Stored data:
──────────
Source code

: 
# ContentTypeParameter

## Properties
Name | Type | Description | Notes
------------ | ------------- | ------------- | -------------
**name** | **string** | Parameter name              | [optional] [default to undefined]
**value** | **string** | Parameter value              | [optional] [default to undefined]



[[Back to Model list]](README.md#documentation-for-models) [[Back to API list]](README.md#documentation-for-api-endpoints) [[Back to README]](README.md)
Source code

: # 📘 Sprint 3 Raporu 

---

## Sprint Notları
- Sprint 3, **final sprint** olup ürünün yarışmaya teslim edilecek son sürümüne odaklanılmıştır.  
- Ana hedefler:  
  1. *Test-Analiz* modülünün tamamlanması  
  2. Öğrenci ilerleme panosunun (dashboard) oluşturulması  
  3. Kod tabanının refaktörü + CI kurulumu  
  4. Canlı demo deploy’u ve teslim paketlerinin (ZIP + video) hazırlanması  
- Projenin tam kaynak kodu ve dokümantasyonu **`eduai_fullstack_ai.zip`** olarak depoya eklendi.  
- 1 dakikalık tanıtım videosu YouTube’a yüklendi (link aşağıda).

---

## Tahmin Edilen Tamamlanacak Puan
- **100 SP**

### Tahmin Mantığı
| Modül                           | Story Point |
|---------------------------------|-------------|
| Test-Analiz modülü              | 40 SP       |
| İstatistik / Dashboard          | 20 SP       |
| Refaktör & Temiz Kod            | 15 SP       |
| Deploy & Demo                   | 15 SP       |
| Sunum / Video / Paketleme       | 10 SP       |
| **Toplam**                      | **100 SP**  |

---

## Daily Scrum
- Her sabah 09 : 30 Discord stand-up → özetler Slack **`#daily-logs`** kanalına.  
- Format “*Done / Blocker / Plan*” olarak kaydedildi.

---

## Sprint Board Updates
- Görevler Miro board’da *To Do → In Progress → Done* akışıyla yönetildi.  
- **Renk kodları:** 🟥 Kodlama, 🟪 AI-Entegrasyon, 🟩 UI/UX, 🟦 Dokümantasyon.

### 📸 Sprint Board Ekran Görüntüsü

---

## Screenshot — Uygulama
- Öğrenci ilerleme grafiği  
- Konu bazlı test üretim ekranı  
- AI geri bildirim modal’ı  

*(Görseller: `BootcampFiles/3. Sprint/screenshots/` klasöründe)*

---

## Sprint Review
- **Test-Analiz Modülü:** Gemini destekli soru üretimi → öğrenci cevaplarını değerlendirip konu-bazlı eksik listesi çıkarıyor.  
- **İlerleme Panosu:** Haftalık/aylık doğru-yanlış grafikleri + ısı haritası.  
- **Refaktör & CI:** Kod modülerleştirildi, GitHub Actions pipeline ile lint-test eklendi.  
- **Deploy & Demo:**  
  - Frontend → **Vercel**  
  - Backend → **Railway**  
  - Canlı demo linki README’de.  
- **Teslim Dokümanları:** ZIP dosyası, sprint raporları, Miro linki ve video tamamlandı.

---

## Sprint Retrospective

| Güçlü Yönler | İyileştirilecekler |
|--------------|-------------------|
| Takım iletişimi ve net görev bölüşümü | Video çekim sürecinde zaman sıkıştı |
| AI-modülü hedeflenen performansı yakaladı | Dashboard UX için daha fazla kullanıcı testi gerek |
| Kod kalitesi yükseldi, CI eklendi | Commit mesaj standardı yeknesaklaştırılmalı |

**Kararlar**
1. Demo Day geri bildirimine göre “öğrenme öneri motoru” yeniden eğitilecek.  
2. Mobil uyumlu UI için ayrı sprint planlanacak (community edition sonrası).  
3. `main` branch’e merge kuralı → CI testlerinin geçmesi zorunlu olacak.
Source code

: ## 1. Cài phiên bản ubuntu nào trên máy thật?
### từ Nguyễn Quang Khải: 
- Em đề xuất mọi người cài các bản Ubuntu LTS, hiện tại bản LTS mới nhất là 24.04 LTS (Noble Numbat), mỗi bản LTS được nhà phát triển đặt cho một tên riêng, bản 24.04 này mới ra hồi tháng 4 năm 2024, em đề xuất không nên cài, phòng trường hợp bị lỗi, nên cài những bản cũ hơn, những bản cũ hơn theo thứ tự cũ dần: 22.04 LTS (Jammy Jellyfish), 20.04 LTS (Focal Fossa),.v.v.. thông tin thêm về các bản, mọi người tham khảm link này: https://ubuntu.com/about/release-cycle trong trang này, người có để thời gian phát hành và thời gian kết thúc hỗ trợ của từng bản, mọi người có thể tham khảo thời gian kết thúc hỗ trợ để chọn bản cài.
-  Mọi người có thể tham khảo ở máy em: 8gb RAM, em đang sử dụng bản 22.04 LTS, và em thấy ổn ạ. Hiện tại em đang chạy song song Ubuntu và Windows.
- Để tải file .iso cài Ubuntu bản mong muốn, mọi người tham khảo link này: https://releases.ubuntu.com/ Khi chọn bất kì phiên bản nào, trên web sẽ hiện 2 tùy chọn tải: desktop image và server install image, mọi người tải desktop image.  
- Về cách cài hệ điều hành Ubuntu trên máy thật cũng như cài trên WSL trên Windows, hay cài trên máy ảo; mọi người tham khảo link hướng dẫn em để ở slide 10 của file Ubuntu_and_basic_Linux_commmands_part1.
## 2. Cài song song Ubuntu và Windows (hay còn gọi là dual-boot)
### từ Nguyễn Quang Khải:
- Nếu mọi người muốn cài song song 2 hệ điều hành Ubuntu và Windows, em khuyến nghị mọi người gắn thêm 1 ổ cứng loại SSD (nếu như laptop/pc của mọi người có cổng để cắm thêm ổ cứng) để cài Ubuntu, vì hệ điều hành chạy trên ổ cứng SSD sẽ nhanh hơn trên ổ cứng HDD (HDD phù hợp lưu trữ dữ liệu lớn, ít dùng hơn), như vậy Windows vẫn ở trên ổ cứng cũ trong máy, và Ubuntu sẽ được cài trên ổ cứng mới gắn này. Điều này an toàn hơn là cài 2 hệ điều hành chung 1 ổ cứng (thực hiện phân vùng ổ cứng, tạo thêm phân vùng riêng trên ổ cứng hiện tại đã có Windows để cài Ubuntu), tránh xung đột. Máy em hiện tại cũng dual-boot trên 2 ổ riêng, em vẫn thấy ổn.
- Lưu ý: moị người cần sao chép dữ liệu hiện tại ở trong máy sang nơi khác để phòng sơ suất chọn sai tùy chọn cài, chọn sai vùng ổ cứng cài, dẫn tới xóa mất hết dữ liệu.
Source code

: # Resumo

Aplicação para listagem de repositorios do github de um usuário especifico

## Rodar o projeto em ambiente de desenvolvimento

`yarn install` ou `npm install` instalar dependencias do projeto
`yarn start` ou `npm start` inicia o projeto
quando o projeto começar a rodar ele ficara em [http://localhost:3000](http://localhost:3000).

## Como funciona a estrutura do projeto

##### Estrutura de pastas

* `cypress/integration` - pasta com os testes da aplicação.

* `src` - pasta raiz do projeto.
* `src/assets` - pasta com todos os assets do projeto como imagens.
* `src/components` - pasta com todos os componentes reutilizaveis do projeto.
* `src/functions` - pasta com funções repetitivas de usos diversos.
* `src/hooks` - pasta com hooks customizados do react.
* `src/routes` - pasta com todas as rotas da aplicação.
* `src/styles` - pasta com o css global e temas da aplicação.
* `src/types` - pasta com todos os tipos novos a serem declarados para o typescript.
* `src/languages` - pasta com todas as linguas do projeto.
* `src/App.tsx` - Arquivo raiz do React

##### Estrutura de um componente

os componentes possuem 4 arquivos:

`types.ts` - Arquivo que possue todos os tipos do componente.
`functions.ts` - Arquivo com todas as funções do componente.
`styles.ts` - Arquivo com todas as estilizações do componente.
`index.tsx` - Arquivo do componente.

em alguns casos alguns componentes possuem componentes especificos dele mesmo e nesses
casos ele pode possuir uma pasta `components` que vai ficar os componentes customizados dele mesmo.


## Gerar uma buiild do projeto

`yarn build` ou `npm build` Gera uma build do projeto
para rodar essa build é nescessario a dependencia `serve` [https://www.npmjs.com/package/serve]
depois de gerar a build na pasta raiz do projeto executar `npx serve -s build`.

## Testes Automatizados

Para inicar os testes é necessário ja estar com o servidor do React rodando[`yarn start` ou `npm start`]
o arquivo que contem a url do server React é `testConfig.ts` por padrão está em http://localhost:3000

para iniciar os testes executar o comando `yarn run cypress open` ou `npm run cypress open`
──────────
Look above for the line with "Para inicar os" and the line with "o arquivo que". Write out those two lines and all the lines between them, exactly, and no others.

Para inicar os testes é necessário ja estar com o servidor do React rodando[`yarn start` ou `npm start`]
o arquivo que contem a url do server React é `testConfig.ts` por padrão está em http://localhost:3000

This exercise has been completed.